Segment with default k

sefr_cut.load_model(engine='ws1000')
print(sefr_cut.tokenize(['สวัสดีประเทศไทย','ลุงตู่สู้ๆ']))
print(sefr_cut.tokenize(['สวัสดีประเทศไทย']))
print(sefr_cut.tokenize('สวัสดีประเทศไทย'))

[['สวัสดี', 'ประเทศ', 'ไทย'], ['ลุง', 'ตู่', 'สู้', 'ๆ']]
[['สวัสดี', 'ประเทศ', 'ไทย']]
[['สวัสดี', 'ประเทศ', 'ไทย']]

Segment with different k

sefr_cut.load_model(engine='ws1000')
print(sefr_cut.tokenize(['สวัสดีประเทศไทย','ลุงตู่สู้ๆ'],k=5)) # refine only 5% of character number
print(sefr_cut.tokenize(['สวัสดีประเทศไทย','ลุงตู่สู้ๆ'],k=100)) # refine 100% of character number

[['สวัสดี', 'ประเทศไทย'], ['ลุงตู่', 'สู้', 'ๆ']]
[['สวัสดี', 'ประเทศ', 'ไทย'], ['ลุง', 'ตู่', 'สู้', 'ๆ']]

Evaluation

Character & Word Evaluation is provided by call fuction evaluation()

For example

answer = 'สวัสดี|ประเทศไทย'
pred = 'สวัสดี|ประเทศ|ไทย'
char_score,word_score = sefr_cut.evaluation(answer,pred)
print(f'Word Score: {word_score} Char Score: {char_score}')

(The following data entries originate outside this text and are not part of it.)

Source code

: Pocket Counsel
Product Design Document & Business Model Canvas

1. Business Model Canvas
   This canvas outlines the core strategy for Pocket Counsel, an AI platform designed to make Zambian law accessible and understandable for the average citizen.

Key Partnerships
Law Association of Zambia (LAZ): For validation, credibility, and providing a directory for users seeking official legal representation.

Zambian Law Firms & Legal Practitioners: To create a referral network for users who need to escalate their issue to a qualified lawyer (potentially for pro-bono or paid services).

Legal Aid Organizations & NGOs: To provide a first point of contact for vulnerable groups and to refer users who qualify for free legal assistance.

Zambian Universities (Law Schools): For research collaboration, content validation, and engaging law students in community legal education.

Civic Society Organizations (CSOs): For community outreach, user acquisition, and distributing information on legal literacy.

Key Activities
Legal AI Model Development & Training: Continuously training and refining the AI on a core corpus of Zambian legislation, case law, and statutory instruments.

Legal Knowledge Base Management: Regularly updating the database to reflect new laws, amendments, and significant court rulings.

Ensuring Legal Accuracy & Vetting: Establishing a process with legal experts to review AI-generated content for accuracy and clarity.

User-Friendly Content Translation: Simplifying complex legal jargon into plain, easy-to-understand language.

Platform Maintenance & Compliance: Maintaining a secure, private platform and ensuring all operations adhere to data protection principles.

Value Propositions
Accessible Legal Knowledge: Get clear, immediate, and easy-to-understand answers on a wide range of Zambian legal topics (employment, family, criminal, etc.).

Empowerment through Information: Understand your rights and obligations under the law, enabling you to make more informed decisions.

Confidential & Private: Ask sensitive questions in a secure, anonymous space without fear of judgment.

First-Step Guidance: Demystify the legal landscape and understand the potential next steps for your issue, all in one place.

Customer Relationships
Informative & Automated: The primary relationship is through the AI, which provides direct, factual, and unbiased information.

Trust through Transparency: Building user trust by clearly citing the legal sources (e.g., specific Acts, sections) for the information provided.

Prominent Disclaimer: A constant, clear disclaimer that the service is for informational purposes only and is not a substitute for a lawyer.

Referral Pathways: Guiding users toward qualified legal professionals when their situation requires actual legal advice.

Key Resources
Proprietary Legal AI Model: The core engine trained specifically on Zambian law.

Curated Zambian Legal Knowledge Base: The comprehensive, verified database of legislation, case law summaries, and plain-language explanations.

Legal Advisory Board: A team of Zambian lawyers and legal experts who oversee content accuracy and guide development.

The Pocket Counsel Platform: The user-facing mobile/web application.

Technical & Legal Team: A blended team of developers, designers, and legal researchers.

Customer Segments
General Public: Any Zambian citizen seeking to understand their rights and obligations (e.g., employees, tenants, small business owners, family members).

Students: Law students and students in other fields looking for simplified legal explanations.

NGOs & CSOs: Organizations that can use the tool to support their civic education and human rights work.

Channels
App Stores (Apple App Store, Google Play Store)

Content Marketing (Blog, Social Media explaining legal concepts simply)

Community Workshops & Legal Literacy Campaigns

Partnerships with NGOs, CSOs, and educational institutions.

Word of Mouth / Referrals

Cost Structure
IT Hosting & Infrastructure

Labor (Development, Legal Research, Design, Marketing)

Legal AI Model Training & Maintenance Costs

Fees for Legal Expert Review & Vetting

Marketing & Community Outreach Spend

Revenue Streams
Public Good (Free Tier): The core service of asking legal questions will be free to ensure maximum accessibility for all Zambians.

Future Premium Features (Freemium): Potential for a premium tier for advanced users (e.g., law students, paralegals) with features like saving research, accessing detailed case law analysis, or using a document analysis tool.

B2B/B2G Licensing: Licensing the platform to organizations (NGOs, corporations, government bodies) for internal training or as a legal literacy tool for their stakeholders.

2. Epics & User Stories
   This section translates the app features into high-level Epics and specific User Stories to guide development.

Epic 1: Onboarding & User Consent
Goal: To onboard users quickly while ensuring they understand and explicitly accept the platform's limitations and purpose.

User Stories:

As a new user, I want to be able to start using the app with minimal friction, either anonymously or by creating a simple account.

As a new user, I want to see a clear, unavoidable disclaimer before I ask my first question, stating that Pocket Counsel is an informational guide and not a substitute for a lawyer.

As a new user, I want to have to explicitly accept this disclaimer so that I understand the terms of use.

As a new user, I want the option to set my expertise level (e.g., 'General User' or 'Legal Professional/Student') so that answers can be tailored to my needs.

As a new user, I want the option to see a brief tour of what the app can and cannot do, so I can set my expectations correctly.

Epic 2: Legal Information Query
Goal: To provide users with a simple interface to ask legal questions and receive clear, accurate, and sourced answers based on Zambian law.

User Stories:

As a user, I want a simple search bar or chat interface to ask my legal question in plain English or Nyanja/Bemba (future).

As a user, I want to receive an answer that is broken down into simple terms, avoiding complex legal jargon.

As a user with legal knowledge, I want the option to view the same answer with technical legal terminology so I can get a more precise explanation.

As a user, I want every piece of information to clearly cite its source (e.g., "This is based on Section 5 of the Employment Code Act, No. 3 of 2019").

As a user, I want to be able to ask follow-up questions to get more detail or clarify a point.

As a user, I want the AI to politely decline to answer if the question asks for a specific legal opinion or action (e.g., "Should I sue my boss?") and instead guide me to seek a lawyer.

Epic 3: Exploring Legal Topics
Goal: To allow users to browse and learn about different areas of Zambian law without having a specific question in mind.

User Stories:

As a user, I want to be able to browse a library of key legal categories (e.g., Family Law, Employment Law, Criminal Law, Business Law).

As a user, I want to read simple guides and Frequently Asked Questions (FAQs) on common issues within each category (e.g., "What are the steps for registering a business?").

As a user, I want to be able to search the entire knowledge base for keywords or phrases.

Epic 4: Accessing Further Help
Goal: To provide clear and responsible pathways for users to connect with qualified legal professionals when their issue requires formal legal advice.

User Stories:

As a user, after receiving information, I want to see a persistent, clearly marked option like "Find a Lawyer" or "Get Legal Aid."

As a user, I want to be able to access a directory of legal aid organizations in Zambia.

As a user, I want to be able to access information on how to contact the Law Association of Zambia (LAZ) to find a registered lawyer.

Word Score: 0.4 Char Score: 0.8

answer = ['สวัสดี|ประเทศไทย']
pred = ['สวัสดี|ประเทศ|ไทย']
char_score,word_score = sefr_cut.evaluation(answer,pred)
print(f'Word Score: {word_score} Char Score: {char_score}')

Word Score: 0.4 Char Score: 0.8


answer = [['สวัสดี|'],['ประเทศไทย']]
pred = [['สวัสดี|'],['ประเทศ|ไทย']]
char_score,word_score = sefr_cut.evaluation(answer,pred)
print(f'Word Score: {word_score} Char Score: {char_score}')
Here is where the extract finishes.